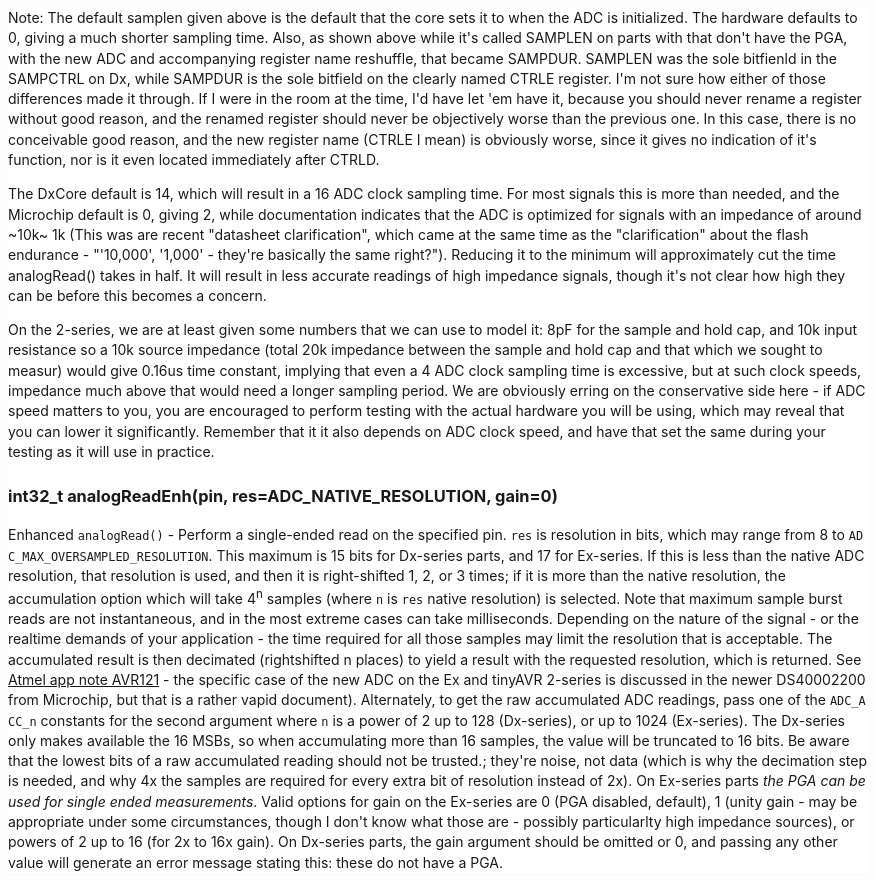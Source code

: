 Note: The default samplen given above is the default that the core sets it to when the ADC is initialized. The hardware defaults to 0, giving a much shorter sampling time. Also, as shown above while it's called SAMPLEN on parts with that don't have the PGA, with the new ADC and accompanying register name reshuffle, that became SAMPDUR. SAMPLEN was the sole bitfienld in the SAMPCTRL on Dx, while SAMPDUR is the sole bitfield on the clearly named CTRLE register. I'm not sure how either of those differences made it through. If I were in the room at the time, I'd have let 'em have it, because you should never rename a register without good reason, and the renamed register should never be objectively worse than the previous one. In this case, there is no conceivable good reason, and the new register name (CTRLE I mean) is obviously worse, since it gives no indication of it's function, nor is it even located immediately after CTRLD.

The DxCore default is 14, which will result in a 16 ADC clock sampling time. For most signals this is more than needed, and the Microchip default is 0, giving 2, while documentation indicates that the ADC is optimized for signals with an impedance of around  ~10k~ 1k (This was are recent "datasheet clarification", which came at the same time as the "clarification" about the flash endurance - "'10,000', '1,000' - they're basically the same right?"). Reducing it to the minimum will approximately cut the time analogRead() takes in half. It will result in less accurate readings of high impedance signals, though it's not clear how high they can be before this becomes a concern.

On the 2-series, we are at least given some numbers that we can use to model it: 8pF for the sample and hold cap, and 10k input resistance so a 10k source impedance (total 20k impedance between the sample and hold cap and that which we sought to measur) would give 0.16us time constant, implying that even a 4 ADC clock sampling time is excessive, but at such clock speeds, impedance much above that would need a longer sampling period. We are obviously erring on the conservative side here - if ADC speed matters to you, you are encouraged to perform testing with the actual hardware you will be using, which may reveal that you can lower it significantly. Remember that it it also depends on ADC clock speed, and have that set the same during your testing as it will use in practice.

### int32_t analogReadEnh(pin, res=ADC_NATIVE_RESOLUTION, gain=0)
Enhanced `analogRead()` - Perform a single-ended read on the specified pin. `res` is resolution in bits, which may range from 8 to `ADC_MAX_OVERSAMPLED_RESOLUTION`. This maximum is 15 bits for Dx-series parts, and 17 for Ex-series. If this is less than the native ADC resolution, that resolution is used, and then it is right-shifted 1, 2, or 3 times; if it is more than the native resolution, the accumulation option which will take 4<sup>n</sup> samples (where `n` is `res` native resolution) is selected. Note that maximum sample burst reads are not instantaneous, and in the most extreme cases can take milliseconds. Depending on the nature of the signal - or the realtime demands of your application - the time required for all those samples may limit the resolution that is acceptable. The accumulated result is then decimated (rightshifted n places) to yield a result with the requested resolution, which is returned. See [Atmel app note AVR121](https://ww1.microchip.com/downloads/en/appnotes/doc8003.pdf) - the specific case of the new ADC on the Ex and tinyAVR 2-series is discussed in the newer DS40002200 from Microchip, but that is a rather vapid document). Alternately, to get the raw accumulated ADC readings, pass one of the `ADC_ACC_n` constants for the second argument where `n` is a power of 2 up to 128 (Dx-series), or up to 1024 (Ex-series). The Dx-series only makes available the 16 MSBs, so when accumulating more than 16 samples, the value will be truncated to 16 bits. Be aware that the lowest bits of a raw accumulated reading should not be trusted.; they're noise, not data (which is why the decimation step is needed, and why 4x the samples are required for every extra bit of resolution instead of 2x). On Ex-series parts *the PGA can be used for single ended measurements*. Valid options for gain on the Ex-series are 0 (PGA disabled, default), 1 (unity gain - may be appropriate under some circumstances, though I don't know what those are - possibly particularlty high impedance sources), or powers of 2 up to 16 (for 2x to 16x gain). On Dx-series parts, the gain argument should be omitted or 0, and passing any other value will generate an error message stating this: these do not have a PGA.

Try it →
What lines in the material above hold the word "same"? Pull them out.

Completed task →
The DxCore default is 14, which will result in a 16 ADC clock sampling time. For most signals this is more than needed, and the Microchip default is 0, giving 2, while documentation indicates that the ADC is optimized for signals with an impedance of around  ~10k~ 1k (This was are recent "datasheet clarification", which came at the same time as the "clarification" about the flash endurance - "'10,000', '1,000' - they're basically the same right?"). Reducing it to the minimum will approximately cut the time analogRead() takes in half. It will result in less accurate readings of high impedance signals, though it's not clear how high they can be before this becomes a concern.
On the 2-series, we are at least given some numbers that we can use to model it: 8pF for the sample and hold cap, and 10k input resistance so a 10k source impedance (total 20k impedance between the sample and hold cap and that which we sought to measur) would give 0.16us time constant, implying that even a 4 ADC clock sampling time is excessive, but at such clock speeds, impedance much above that would need a longer sampling period. We are obviously erring on the conservative side here - if ADC speed matters to you, you are encouraged to perform testing with the actual hardware you will be using, which may reveal that you can lower it significantly. Remember that it it also depends on ADC clock speed, and have that set the same during your testing as it will use in practice.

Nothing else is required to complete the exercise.